O mais velho do Grupo é José Moura Girão (1840-1916), cuja formação, na Academia Real de Belas Artes, recaiu num tempo ainda alheio ao anúncio do Naturalismo. No entanto, adere convicta e decididamente à novidade nascente, dela deixando impregnar-se a sua vasta produção artística.

O meu primeiro ovo, Moura Girão, 1914.
Imagem: Fundação Dionísio Pinheiro e Alice Cardoso Pinheiro

Encantado e incansável observador dos bichos de capoeira, foi um pintor muito apreciado pelo verismo e graciosidade que imprime às suas obras, com frequência cenas rurais, onde os temas animalistas assumem relevo.

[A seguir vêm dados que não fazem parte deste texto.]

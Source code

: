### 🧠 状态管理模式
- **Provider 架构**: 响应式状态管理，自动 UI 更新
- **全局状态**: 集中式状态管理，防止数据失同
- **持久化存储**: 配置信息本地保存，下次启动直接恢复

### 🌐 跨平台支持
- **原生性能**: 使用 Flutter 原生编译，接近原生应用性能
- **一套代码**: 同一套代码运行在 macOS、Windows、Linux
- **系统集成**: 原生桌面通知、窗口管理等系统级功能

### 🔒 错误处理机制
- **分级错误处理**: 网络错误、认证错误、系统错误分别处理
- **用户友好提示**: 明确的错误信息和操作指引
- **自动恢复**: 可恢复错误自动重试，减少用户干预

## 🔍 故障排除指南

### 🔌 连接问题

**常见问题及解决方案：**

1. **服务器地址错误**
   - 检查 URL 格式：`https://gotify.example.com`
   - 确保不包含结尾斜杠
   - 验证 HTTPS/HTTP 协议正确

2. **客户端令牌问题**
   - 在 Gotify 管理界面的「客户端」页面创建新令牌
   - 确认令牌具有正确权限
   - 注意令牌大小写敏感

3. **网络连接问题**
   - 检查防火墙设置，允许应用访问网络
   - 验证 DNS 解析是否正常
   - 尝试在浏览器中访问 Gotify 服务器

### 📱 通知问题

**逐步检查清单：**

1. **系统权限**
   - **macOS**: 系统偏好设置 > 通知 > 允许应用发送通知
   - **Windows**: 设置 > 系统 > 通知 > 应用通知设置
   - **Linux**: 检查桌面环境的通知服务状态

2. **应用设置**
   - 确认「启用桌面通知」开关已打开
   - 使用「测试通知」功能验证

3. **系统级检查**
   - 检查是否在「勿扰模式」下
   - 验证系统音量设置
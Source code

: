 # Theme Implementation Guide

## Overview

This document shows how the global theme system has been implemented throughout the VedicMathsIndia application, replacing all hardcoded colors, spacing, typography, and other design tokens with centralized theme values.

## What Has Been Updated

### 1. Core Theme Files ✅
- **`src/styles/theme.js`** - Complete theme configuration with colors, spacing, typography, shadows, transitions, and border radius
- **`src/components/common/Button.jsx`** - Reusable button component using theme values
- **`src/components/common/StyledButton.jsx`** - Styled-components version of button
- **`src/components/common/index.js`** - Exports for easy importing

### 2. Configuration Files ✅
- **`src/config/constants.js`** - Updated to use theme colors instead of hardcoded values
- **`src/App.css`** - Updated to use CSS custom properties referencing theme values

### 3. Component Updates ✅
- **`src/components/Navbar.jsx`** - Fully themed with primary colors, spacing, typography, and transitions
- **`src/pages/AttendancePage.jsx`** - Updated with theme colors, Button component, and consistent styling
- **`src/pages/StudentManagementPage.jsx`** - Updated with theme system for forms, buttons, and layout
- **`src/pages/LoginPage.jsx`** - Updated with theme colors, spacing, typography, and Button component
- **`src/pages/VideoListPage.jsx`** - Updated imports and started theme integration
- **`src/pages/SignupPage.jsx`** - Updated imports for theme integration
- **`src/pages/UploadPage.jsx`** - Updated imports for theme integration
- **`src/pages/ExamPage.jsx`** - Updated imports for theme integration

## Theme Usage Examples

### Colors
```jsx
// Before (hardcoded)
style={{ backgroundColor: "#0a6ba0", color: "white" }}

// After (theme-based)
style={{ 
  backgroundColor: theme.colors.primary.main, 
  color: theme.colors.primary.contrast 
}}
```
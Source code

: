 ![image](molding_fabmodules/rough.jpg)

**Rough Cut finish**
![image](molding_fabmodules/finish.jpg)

Manuel Henrique Pinto (1853-1912) perfila-se como paisagista e pintor de género ao gosto naturalista. Cursa a Academia Real de Belas Artes e aí encontra como mestres Anunciação, Joaquim Prieto (1833-1907) e José Simões de Almeida (1844-1926).

O Convento, Figueiró dos Vinhos, Manuel Henrique Pinto.
Imagem: Biblioteca Municipal de Figueiró dos Vinhos no Flickr

 Obra de Manuel Henrique Pinto (1853-1912)Galeria de imagens no Facebookclique para aceder
Obra de Manuel Henrique Pinto (1853-1912)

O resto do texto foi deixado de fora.